> _Work to be completed_
Look for the line that has "- End-to-end workflows" in the material below; please repeat it and every line after it, exactly, up to and including the line that has "### Planned Enhancements", and nothing else.
↓
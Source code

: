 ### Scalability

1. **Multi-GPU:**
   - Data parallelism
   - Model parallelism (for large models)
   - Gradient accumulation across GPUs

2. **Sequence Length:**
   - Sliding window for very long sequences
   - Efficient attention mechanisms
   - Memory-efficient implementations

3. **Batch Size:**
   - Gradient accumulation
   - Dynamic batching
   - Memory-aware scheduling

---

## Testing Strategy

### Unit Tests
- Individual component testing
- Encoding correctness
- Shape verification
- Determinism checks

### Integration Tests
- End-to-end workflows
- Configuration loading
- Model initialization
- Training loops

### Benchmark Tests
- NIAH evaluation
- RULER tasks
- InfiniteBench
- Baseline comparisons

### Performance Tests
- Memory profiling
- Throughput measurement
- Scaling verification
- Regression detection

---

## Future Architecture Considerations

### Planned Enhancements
↑
↓
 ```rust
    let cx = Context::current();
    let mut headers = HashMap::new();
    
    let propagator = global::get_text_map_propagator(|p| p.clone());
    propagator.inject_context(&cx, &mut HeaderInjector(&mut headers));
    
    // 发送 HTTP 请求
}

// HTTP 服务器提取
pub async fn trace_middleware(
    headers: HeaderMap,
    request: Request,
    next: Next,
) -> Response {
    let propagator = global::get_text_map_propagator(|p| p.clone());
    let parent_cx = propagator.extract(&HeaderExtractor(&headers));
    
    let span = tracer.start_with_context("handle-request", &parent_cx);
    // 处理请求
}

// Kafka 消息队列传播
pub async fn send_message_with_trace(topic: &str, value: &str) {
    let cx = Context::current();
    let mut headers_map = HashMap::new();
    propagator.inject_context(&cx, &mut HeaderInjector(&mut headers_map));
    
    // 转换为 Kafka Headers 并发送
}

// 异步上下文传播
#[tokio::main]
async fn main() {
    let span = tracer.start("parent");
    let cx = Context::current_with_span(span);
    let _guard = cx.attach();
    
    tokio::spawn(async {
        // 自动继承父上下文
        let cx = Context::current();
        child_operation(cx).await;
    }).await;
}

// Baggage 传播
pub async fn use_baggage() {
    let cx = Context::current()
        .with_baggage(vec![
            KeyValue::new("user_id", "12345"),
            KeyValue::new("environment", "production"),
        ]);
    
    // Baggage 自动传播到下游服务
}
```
↑
↓
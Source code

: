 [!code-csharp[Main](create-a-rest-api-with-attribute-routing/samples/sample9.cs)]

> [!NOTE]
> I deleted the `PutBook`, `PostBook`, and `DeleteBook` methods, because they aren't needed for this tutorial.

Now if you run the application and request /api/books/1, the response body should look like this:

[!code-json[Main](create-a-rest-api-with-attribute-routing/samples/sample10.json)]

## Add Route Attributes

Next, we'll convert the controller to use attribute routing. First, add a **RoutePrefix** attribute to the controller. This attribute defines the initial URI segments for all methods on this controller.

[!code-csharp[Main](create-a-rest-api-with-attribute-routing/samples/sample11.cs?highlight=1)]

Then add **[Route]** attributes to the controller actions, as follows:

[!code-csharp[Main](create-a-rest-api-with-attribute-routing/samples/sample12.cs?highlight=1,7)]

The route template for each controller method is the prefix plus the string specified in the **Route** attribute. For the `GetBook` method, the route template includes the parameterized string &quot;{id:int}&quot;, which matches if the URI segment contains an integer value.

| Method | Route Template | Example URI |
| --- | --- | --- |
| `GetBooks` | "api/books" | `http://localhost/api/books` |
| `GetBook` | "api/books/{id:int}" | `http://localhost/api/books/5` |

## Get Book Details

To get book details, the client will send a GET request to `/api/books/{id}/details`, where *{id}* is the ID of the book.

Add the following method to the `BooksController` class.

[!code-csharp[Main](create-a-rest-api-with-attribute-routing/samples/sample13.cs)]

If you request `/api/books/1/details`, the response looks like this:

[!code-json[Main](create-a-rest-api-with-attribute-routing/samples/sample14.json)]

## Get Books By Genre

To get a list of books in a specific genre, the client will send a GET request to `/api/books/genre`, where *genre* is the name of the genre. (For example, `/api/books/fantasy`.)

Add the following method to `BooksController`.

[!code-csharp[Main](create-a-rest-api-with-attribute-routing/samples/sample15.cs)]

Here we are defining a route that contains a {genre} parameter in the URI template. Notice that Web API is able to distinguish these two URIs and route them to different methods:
↑
> _Exercise response_
- End-to-end workflows
- Configuration loading
- Model initialization
- Training loops

### Benchmark Tests
- NIAH evaluation
- RULER tasks
- InfiniteBench
- Baseline comparisons

### Performance Tests
- Memory profiling
- Throughput measurement
- Scaling verification
- Regression detection

---

## Future Architecture Considerations

### Planned Enhancements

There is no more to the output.